Hi everyone, so this is the newest project i've been working on! using a cheap Microcontroller (with ironically no onboard FPU) as an FPU!
but first some back story,
this all pretty much started because i've gotten my fresh new 16kB dual port SRAM chips for my VGA Card, finally giving it the 64kB of VRAM i wanted. allowing me to do 320x200 @ 256 colors!
so to celebrate i wrote (with some online help) a small 3D renderer to draw a simple wireframe and rotate it around.
of course doing any kind of drawing in software is slow, but with the help of my fixed point library and some cheeky optimizations (like redrawing the shape in black instead of clearing the whole screen to save time) made it run fairly well.
though the shape changed over time, likely due to the limited precision of the Q16.16 fixed point format.

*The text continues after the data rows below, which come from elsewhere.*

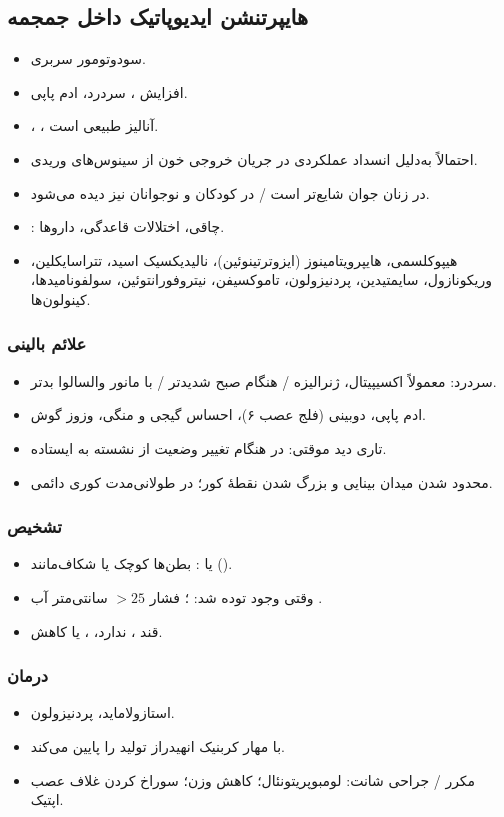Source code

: \subsection{هایپرتنشن ایدیوپاتیک داخل جمجمه}
\begin{itemize}
\item سودوتومور سربری.
\item افزایش ، سردرد، ادم پاپی.
\item {}، ، آنالیز  طبیعی است.
\item احتمالاً به‌دلیل انسداد عملکردی در جریان خروجی خون از سینوس‌های وریدی.
\item در زنان جوان شایع‌تر است / در کودکان و نوجوانان نیز دیده می‌شود.
\item {}: چاقی، اختلالات قاعدگی، داروها.
\item هیپوکلسمی، هایپرویتامینوز  (ایزوترتینوئین)، نالیدیکسیک اسید، تتراسایکلین، وریکونازول، سایمتیدین، پردنیزولون، تاموکسیفن، نیتروفورانتوئین، سولفونامیدها، کینولون‌ها.
\end{itemize}
\subsubsection{علائم بالینی}
\begin{itemize}
\item سردرد: معمولاً اکسیپیتال، ژنرالیزه / هنگام صبح شدیدتر / با مانور والسالوا بدتر.
\item ادم پاپی، دوبینی (فلج عصب ۶)، احساس گیجی و منگی، وزوز گوش.
\item تاری دید موقتی: در هنگام تغییر وضعیت از نشسته به ایستاده.
\item محدود شدن میدان بینایی و بزرگ شدن نقطهٔ کور؛ در طولانی‌مدت کوری دائمی.
\end{itemize}
\subsubsection{تشخیص}
\begin{itemize}
\item {} یا : بطن‌ها کوچک یا شکاف‌مانند ().
\item وقتی وجود توده  شد: ؛ فشار  $>25$ سانتی‌متر آب .
\item قند ،  ندارد، ،  یا کاهش.
\end{itemize}
\subsubsection{درمان}
\begin{itemize}
\item استازولاماید، پردنیزولون.
\item با مهار کربنیک انهیدراز تولید  را پایین می‌کند.
\item {} مکرر / جراحی شانت: لومبوپریتونئال؛ کاهش وزن؛ سوراخ کردن غلاف عصب اپتیک.
\end{itemize}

so i modified the code to make use of Calypsi C's built-in floating point library.
now the shape didn't malform over time anymore, but it was noticeably slower.
So then came the idea, what if i could use an external Microcontroller like an Arduino or similar to do such math operations for the CPU.
For that i choose SPI (cause it's easy, doesn't require a lot of wires, or bi-directional connection) and for the Microcontroller my custom made AVR128DB48 board.
the AVR128DB48 (similar to the Atmega1284p) boasts 128kB of Flash and 16kB of RAM. but unlike the Atmega it runs at 24MHz without an external crystal (overclockable to 32MHz, which is what i run it at) and has multiple UART, SPI, and I2C interfaces.
so i set up a simple test program (2 really) with the AVR-DB board and an Arduino Mega to simply test the SPI Slave mode, since i never used it and it doesn't have official Arduino support.
after getting that working i had to think about a protocol, some way for the master device to give commands and operands to the MCU to then work on and return results.
the interface i ended up with was as simple as you could get. a single byte for the command ID followed by a set amount of operands, and once the command is done the result can be read back.
though there were already atleast 2 issues with this idea.
first, AVR doesn't have hardware FIFOs or DMA controllers, so i needed the CPU to manually feed the SPI controller.
for that i got myself a highly customizable circular buffer library and used it to create 2 software FIFOs: one for received bytes and one for sending bytes.
the way the SPI controller on AVR works is that you can setup an Interrupt routine to run whenever a Byte has been send over SPI.
so my ISR would simply take the received Byte from the SPI data register and put it into the "receive" FIFO, then take a byte from the "send" FIFO and put it into the SPI data register so it will be send next.
if there are no Bytes in the send FIFO it would write $FF instead. and if there is no space in the receive FIFO it would discard the Byte.
This works very well, i thought about redoing the ISR in assembly for maximum speed, but since it has to interface with the buffer library anyways i doubt i could make it any faster than the Compiler.
Thanks to the buffer library i also had the ability to have the MCU sit and wait until atleast some set amount of bytes are in the receiving FIFO (or wait until the sending FIFO has atleast some set amount of empty spaces).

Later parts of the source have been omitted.